Infatti, dobbiamo essere consapevoli di trovarci in un periodo di transizione internazionale. È finita l'epoca del balance of powers e rischiamo di tornare verso un sistema di concerto di potenze che esclude le Nazioni Unite dal ruolo che devono continuare ad assumere, rappresentando la più alta istanza internazionale in cui assicurare una governance legittima e condivisa dei temi globali.
In questo quadro l'Italia, nelle missioni estere, propone un modello vincente perché coniuga fermezza e umanità. Abbiamo ricordato nei giorni scorsi i caduti diPag. 12Nassiriya, portatori di pace, amati dagli italiani e non solo, come hanno mostrato i funerali in San Paolo fuori le mura. Essi non sono stati, in alcun modo, terminale di un'azione egemonica o impositiva attraverso la forza, come qualcuno vorrebbe, ma promotori e difensori strenui dei diritti umani troppe volte calpestati. Essi, come ogni militare italiano presente nelle aree di crisi, sono espressione del popolo italiano che vuole un mondo di pace e il Parlamento deve riflettere il corale sostegno del Paese alla costruzione della pace e oggi lo può fare, votando il sostegno alle nostre missioni all'estero attraverso il provvedimento di rifinanziamento.
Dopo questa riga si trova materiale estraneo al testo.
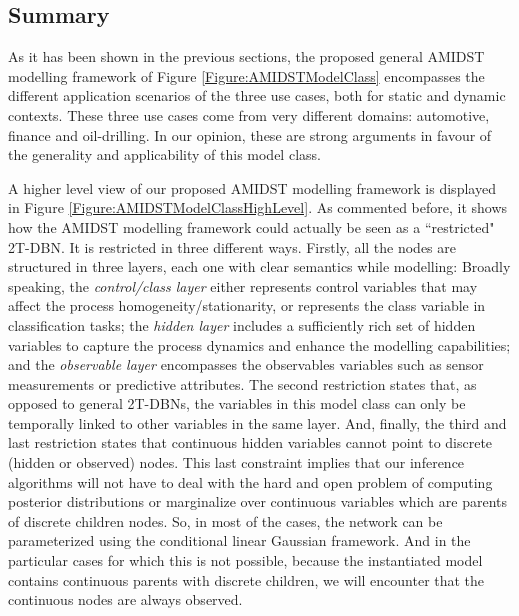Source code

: \subsection{Summary}\label{summaryAMIDSTModels}

As it has been shown in the previous sections, the proposed general AMIDST modelling framework of Figure \ref{Figure:AMIDSTModelClass} encompasses the different application scenarios of the three use cases, both for static and dynamic contexts. These three use cases come from very different domains: automotive, finance and oil-drilling. In our opinion, these are strong arguments in favour of the generality and applicability of this model class. 

A higher level view of our proposed AMIDST modelling framework is displayed in Figure \ref{Figure:AMIDSTModelClassHighLevel}. As commented before, it shows how the AMIDST modelling framework could actually be seen as a ``restricted" 2T-DBN. It is restricted in three different ways. Firstly, all the nodes are structured in three layers, each one with clear semantics while modelling: Broadly speaking, the \textit{control/class layer} either represents control variables that may affect the process homogeneity/stationarity, or represents the class variable in classification tasks; the \textit{hidden layer} includes a sufficiently rich set of hidden variables to capture the process dynamics and enhance the modelling capabilities; and the \textit{observable layer} encompasses the observables variables such as sensor measurements or predictive attributes. The second restriction states that, as opposed to general 2T-DBNs, the variables in this model class can only be temporally linked to other variables in the same layer. And, finally, the third and last restriction  states that continuous hidden variables cannot point to discrete (hidden or observed) nodes. This last constraint implies that our inference algorithms will not have to deal with the hard and open problem of computing posterior distributions or marginalize over continuous variables which are parents of discrete children nodes. So, in most of the cases, the network can be parameterized using the conditional linear Gaussian framework. And in the particular cases for which this is not possible, because the instantiated model contains continuous parents with discrete children, we will encounter that the continuous nodes are always observed.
Infatti, si tratta del destino di popoli interi, ognuno con la propria tradizione e cultura, che la grande carica umana della nostra storia riesce a rispettare e a valorizzare, poiché la pace passa anche attraverso la pluralità e non l'omologazione. Il ruolo delle Nazioni Unite deve essere sempre più forte in questo scenario. Dobbiamo lavorare in questo senso per contribuire a far affermare un multilateralismo che sappia ammettere la responsabilità come principio e proporre una governance mondiale della crisi, convergendo verso la piena tutela dei diritti umani.
In questo quadro si inserisce il nostro senso di responsabilità e, con il Presidente Napolitano, ricordiamo chiaramente che ingerenza umanitaria è cosa totalmente diversa da guerra e chi afferma il contrario lo fa semplicemente spinto da forzature ideologiche. Le recenti crisi hanno avuto, per l'Unione europea, numerosi effetti, ma uno dei più importanti è stato quello di sottolineare l'impotenza militare dell'Unione di fronte all'abilità europea di usare il suo potenziale economico e diplomatico che veniva, per queste ragioni, compromesso. Le esperienze degli sforzi sostenuti in Albania, Bosnia e Kosovo hanno evidenziato l'importanza degli aspetti civili nelle ricostruzioni postcrisi e in particolare in Albania, nel contesto dell'operazione Alba, si è manifestata la capacità degli europei di indirizzare la soluzione delle crisi mettendo in evidenza che le situazioni postconflitto richiedono un legame stretto tra servizio giudiziario, polizia, riforme amministrative, giuridiche e istituzionali, oltre che una stretta cooperazione con le autorità locali, raggiungendo una capacità di visione comune.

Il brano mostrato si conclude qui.